The reason I say it is a bit too detailed is that the tracing of functions is done deterministically and while it does gather significant data, it also has two side-effects:

  1. The tracing imposes a quite large processing power overhead which excludes using it, as an example, in a web site backend that is deployed on a public server.
  2. It tends to generate large amounts of data for increasingly complicated scripts.

However, it does represent a powerful tool and it is quite easy to use. In order to launch it, the module can be loaded in the command line with the script to profile as an argument:

python -m cProfile -o profile_dump.prof script.py

The module can also be loaded into the actual code, as described in the official documentation, and used to profile specific modules or functions.

The time overhead of cProfile can be erratic and it cannot be approximated as a specific percentage of the original running time. The running times without tracing in the example script were

naive function time in seconds: 0.34552884101867676
historic function time in seconds: 0.04404902458190918
regexp function time in seconds: 18.06550693511963

The running times while profiling the code were

naive function time in seconds: 4.920273065567017
historic function time in seconds: 0.05976986885070801
regexp function time in seconds: 18.22123098373413

It can be seen from the timings that the historic function suffered an increase of 35% with the profiler activated, the regexp function had 0.88%, while the naive function time had a 1347% increase in execution time. It varies upon the actual code implementation.

After running the above mentioned script, though, we got ourselves a nice binary file called profile_dump.prof with the profiling results.
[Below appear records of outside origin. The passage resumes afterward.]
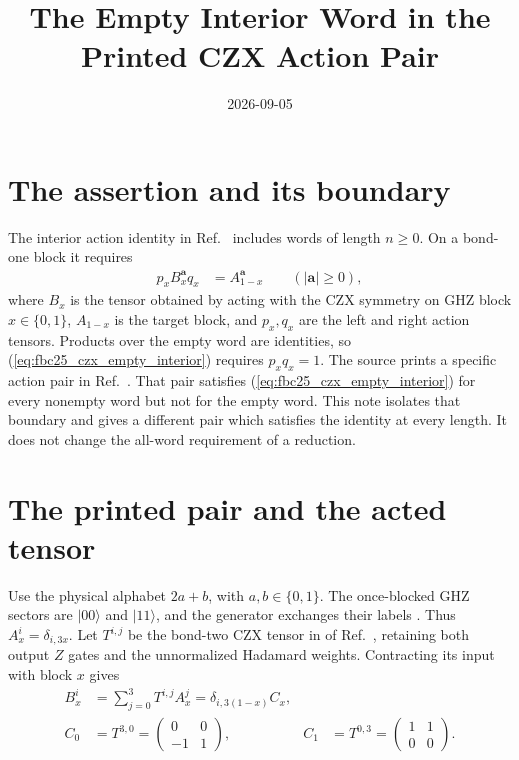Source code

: \documentclass{article}
\title{The Empty Interior Word in the Printed CZX Action Pair}
\author{}
\date{2026-09-05}
\begin{document}
\maketitle
{}

\section{The assertion and its boundary}

The interior action identity  in
Ref.~\cite[lines~1841--1870]{FrancoRubio2025MPUGauging} includes words of
length $n\geq0$. On a bond-one block it requires
\begin{align}
    p_x B_x^{\mathbf a}q_x & =A_{1-x}^{\mathbf a}
    \qquad (|\mathbf a|\geq0),
    \label{eq:fbc25_czx_empty_interior}
\end{align}
where $B_x$ is the tensor obtained by acting with the CZX symmetry on GHZ
block $x\in\{0,1\}$, $A_{1-x}$ is the target block, and $p_x,q_x$ are the
left and right action tensors. Products over the empty word are identities,
so (\ref{eq:fbc25_czx_empty_interior}) requires $p_xq_x=1$.
The source prints a specific action pair in
Ref.~\cite[lines~4690--4694]{FrancoRubio2025MPUGauging}. That pair satisfies
(\ref{eq:fbc25_czx_empty_interior}) for every nonempty word but not for the
empty word. This note isolates that boundary and gives a different pair
which satisfies the identity at every length. It does not change the
all-word requirement of a reduction.

\section{The printed pair and the acted tensor}

Use the physical alphabet $2a+b$, with $a,b\in\{0,1\}$. The once-blocked
GHZ sectors are $|00\rangle$ and $|11\rangle$, and the generator exchanges
their labels \cite[lines~4660--4670]{FrancoRubio2025MPUGauging}. Thus
$A_x^i=\delta_{i,3x}$. Let $T^{i,j}$ be the bond-two CZX tensor in
 of
Ref.~\cite[lines~4505--4547]{FrancoRubio2025MPUGauging}, retaining both
output $Z$ gates and the unnormalized Hadamard weights. Contracting its input
with block $x$ gives
\begin{align}
    B_x^i & =\sum_{j=0}^3 T^{i,j}A_x^j
    =\delta_{i,3(1-x)}C_x,
    \label{eq:fbc25_czx_empty_acted_sector}                                                                  \\
    C_0   & =T^{3,0}=\begin{pmatrix}0&0\\-1&1\end{pmatrix},
          & C_1                                             & =T^{0,3}=\begin{pmatrix}1&1\\0&0\end{pmatrix}.
    \label{eq:fbc25_czx_empty_action_matrices}
\end{align}
\end{document}
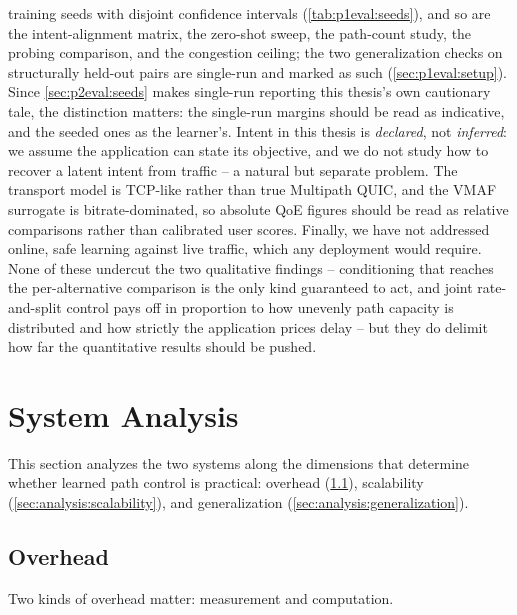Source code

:training seeds with disjoint confidence intervals (\cref{tab:p1eval:seeds}), and so are the
intent-alignment matrix, the zero-shot sweep, the path-count study, the probing comparison, and the
congestion ceiling; the two generalization checks on structurally held-out pairs are single-run and
marked as such (\cref{sec:p1eval:setup}). Since \cref{sec:p2eval:seeds} makes single-run reporting this
thesis's own cautionary tale, the distinction matters: the single-run margins should be read as
indicative, and the seeded ones as the learner's. Intent in this thesis is \emph{declared}, not
\emph{inferred}: we assume the application can state its objective, and we do not study how to recover a
latent intent from traffic -- a natural but separate problem. The transport model is TCP-like rather than true Multipath QUIC, and the VMAF surrogate is
bitrate-dominated, so absolute QoE figures should be read as relative comparisons rather than calibrated
user scores. Finally, we have not addressed online, safe learning against live traffic, which any
deployment would require. None of these undercut the two qualitative findings -- conditioning that reaches
the per-alternative comparison is the only kind guaranteed to act, and joint rate-and-split control pays
off in proportion to how unevenly path capacity is distributed and how strictly the application prices
delay -- but they do delimit how far the quantitative results should be pushed.

\section{System Analysis}
\label{sec:analysis}

This section analyzes the two systems along the dimensions that determine whether learned path control is
practical: overhead (\cref{sec:analysis:overhead}), scalability (\cref{sec:analysis:scalability}), and
generalization (\cref{sec:analysis:generalization}).

\subsection{Overhead}
\label{sec:analysis:overhead}

Two kinds of overhead matter: measurement and computation.

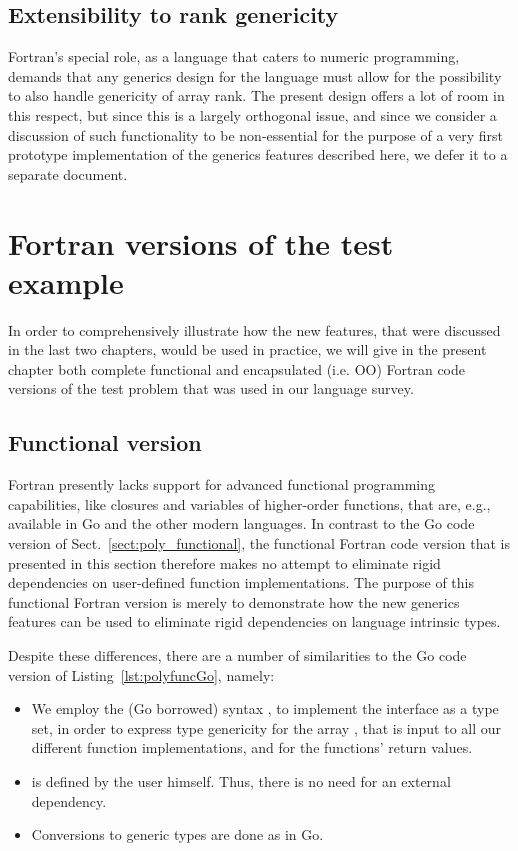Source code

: \documentclass[11pt,oneside]{report}
\newcommand{\code}[1]{{\selectfont\ttfamily{#1}}}
\begin{document}
\section{Extensibility to rank genericity}

Fortran's special role, as a language that caters to numeric
programming, demands that any generics design for the language must
allow for the possibility to also handle genericity of array rank. The
present design offers a lot of room in this respect, but since this is
a largely orthogonal issue, and since we consider a discussion of such
functionality to be non-essential for the purpose of a very first
prototype implementation of the generics features described here, we
defer it to a separate document.


\chapter{Fortran versions of the test example}

In order to comprehensively illustrate how the new features, that were
discussed in the last two chapters, would be used in practice, we will
give in the present chapter both complete functional and encapsulated
(i.e. OO) Fortran code versions of the test problem that was used in
our language survey.

\section{Functional version}

Fortran presently lacks support for advanced functional programming
capabilities, like closures and variables of higher-order functions,
that are, e.g., available in Go and the other modern languages. In
contrast to the Go code version of Sect.~\ref{sect:poly_functional},
the functional Fortran code version that is presented in this section
therefore makes no attempt to eliminate rigid dependencies on
user-defined function implementations. The purpose of this functional
Fortran version is merely to demonstrate how the new generics features
can be used to eliminate rigid dependencies on language intrinsic
types.

Despite these differences, there are a number of similarities
to the Go code version of Listing~\ref{lst:polyfuncGo}, namely:
\begin{itemize}
\item
  We employ the (Go borrowed) syntax \code{integer | real(real64)}, to
  implement the interface \code{INumeric} as a type set, in order to
  express type genericity for the array \code{x}, that is input to all
  our different function implementations, and for the functions'
  return values.
\item
  \code{INumeric} is defined by the user himself. Thus, there is no
  need for an external dependency.
\item
  Conversions to generic types are done as in Go.
\end{itemize}
\end{document}
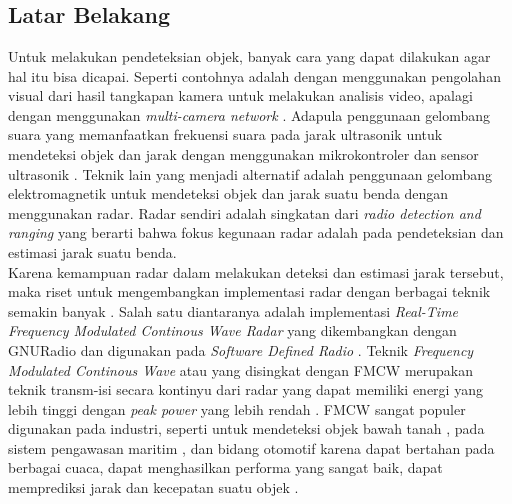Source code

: \chapter{\babSatu}
\section{Latar Belakang}
Untuk melakukan pendeteksian objek, banyak cara yang dapat dilakukan agar hal itu bisa dicapai. Seperti contohnya adalah dengan menggunakan pengolahan visual dari hasil tangkapan kamera untuk melakukan analisis video, apalagi dengan menggunakan \textit{multi-camera network} \cite{Zhang2015}. Adapula penggunaan gelombang suara yang memanfaatkan frekuensi suara pada jarak ultrasonik untuk mendeteksi objek dan jarak dengan menggunakan mikrokontroler dan sensor ultrasonik \cite{Biswas2020}. Teknik lain yang menjadi alternatif adalah penggunaan gelombang elektromagnetik untuk mendeteksi objek dan jarak suatu benda dengan menggunakan radar. Radar sendiri adalah singkatan dari \textit{radio detection and ranging} yang berarti bahwa fokus kegunaan radar adalah pada pendeteksian dan estimasi jarak suatu benda.\\

Karena kemampuan radar dalam melakukan deteksi dan estimasi jarak tersebut, maka riset untuk mengembangkan implementasi radar dengan berbagai teknik semakin banyak \cite{Jia2020,Xia2021,MoraHuaman2020,Sundaresan2015}. Salah satu diantaranya adalah implementasi \textit{Real-Time Frequency Modulated Continous Wave Radar} yang dikembangkan dengan GNURadio dan digunakan pada \textit{Software Defined Radio} \cite{Sundaresan2015}. Teknik \textit{Frequency Modulated Continous Wave} atau yang disingkat dengan FMCW merupakan teknik transm-isi secara kontinyu dari radar yang dapat memiliki energi yang lebih tinggi dengan \textit{peak power} yang lebih rendah \cite{Stasiak2017}. FMCW sangat populer digunakan pada industri, seperti untuk mendeteksi objek bawah tanah \cite{Macasero2018}, pada sistem pengawasan maritim \cite{Lestari2017}, dan bidang otomotif  karena dapat bertahan pada berbagai cuaca, dapat menghasilkan performa yang sangat baik, dapat memprediksi jarak dan kecepatan suatu objek \cite{Deng2017}. \\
These can be visualised in the command line by using Python’s standard library module pstats:

python -c '__import__("pstats").Stats("profile_dump.prof").sort_stats("time").print_stats()'

This handy command orders the function calls by total time spent while executing them. The first few lines of output in the prime number generation script example are

Tue Apr 8 10:50:02 2014 profile_dump.prof
66296 function calls (66278 primitive calls) in 20.621 seconds
Ordered by: internal time

ncalls tottime percall cumtime percall filename:lineno(function)
8000 18.110 0.002 18.110 0.002 {method ‘match’ of ‘_sre.SRE_Pattern’ objects}
7918 2.320 0.000 4.896 0.001 {built-in method all}
7918 0.051 0.000 0.053 0.000 script.py:20(_prime)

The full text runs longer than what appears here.